WHAT THIS TASK INVOLVES:
Going through the records that follow, please count the lines with "threads" in them and give only the count.
──────────
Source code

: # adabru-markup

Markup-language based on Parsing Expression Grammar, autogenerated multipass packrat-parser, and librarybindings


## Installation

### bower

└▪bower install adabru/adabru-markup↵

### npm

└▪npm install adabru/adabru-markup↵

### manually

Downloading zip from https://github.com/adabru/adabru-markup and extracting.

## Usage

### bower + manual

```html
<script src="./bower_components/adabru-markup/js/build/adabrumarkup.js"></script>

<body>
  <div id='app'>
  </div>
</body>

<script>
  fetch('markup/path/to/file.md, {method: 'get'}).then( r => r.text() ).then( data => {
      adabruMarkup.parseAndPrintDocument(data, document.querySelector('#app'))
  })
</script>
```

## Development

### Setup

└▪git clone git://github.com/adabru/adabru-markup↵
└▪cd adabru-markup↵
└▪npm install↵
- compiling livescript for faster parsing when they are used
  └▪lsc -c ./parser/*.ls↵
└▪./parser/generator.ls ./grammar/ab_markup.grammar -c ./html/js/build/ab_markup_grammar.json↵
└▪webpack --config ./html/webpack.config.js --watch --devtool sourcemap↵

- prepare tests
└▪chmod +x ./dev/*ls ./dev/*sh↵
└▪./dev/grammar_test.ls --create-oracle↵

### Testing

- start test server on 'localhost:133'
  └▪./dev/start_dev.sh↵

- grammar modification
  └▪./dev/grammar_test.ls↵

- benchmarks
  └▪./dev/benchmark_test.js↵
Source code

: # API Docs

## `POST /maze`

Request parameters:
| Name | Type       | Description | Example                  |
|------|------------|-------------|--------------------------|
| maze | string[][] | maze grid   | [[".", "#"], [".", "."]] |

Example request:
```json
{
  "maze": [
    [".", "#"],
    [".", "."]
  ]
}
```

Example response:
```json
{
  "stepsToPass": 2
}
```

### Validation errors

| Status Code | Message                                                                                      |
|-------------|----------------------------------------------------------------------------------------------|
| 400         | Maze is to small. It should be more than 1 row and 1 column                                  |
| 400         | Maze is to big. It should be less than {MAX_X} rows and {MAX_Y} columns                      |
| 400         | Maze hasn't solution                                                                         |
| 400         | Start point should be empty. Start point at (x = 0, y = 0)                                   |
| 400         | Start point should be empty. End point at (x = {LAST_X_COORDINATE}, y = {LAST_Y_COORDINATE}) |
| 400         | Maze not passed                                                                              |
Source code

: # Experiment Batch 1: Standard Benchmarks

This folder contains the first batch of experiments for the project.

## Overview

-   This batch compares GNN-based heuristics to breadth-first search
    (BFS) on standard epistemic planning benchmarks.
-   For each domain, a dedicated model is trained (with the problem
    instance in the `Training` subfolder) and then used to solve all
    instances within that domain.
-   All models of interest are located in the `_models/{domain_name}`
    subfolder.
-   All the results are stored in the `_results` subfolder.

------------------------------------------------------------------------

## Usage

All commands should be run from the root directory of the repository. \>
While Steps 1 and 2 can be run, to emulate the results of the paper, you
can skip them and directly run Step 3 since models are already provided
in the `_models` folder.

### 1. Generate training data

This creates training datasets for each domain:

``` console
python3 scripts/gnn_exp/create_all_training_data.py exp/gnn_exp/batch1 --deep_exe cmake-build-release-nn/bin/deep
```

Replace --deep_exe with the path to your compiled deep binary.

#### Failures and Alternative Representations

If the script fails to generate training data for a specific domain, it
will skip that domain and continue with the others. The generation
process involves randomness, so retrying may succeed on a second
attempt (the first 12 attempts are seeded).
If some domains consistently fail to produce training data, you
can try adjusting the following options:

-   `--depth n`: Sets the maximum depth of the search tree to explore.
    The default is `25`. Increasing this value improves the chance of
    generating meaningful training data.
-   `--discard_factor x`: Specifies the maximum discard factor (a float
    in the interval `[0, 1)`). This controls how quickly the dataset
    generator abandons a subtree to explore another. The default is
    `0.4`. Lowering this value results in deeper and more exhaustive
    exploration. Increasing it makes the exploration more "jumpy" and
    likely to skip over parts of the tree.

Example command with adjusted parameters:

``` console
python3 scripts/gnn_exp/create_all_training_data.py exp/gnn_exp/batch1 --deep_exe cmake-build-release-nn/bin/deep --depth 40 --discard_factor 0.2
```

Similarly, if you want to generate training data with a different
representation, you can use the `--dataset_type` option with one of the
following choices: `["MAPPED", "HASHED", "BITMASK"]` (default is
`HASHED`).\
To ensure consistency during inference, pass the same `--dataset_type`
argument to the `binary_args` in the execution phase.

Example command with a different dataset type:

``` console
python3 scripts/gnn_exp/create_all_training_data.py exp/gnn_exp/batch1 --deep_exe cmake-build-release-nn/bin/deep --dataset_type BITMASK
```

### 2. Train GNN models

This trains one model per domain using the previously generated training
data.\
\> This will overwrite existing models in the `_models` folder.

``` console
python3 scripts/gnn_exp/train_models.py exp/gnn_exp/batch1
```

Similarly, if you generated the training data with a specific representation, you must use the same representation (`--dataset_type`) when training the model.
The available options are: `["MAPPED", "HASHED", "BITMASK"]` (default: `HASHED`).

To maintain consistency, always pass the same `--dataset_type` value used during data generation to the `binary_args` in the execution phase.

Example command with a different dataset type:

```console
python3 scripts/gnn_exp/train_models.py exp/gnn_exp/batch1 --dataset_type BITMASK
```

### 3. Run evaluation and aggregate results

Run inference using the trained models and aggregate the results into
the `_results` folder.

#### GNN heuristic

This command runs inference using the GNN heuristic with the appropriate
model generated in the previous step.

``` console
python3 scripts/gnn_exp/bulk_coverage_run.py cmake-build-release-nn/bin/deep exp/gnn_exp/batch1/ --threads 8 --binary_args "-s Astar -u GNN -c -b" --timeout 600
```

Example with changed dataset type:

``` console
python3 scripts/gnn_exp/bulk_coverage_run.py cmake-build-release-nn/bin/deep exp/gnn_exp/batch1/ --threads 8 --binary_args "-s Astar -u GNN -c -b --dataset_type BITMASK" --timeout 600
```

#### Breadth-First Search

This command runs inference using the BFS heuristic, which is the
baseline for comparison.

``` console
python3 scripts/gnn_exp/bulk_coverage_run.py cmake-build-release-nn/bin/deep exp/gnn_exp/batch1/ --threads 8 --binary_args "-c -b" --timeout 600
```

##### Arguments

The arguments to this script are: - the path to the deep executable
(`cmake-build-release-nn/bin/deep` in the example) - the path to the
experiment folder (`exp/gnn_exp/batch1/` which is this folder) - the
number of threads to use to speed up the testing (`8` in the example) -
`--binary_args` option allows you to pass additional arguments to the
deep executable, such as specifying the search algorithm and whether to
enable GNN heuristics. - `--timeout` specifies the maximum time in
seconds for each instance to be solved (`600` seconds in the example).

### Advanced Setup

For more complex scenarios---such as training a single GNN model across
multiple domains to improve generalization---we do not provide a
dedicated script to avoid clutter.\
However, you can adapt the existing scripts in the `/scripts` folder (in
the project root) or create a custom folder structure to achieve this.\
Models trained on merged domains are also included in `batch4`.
──────────
EXERCISE RESULT:
4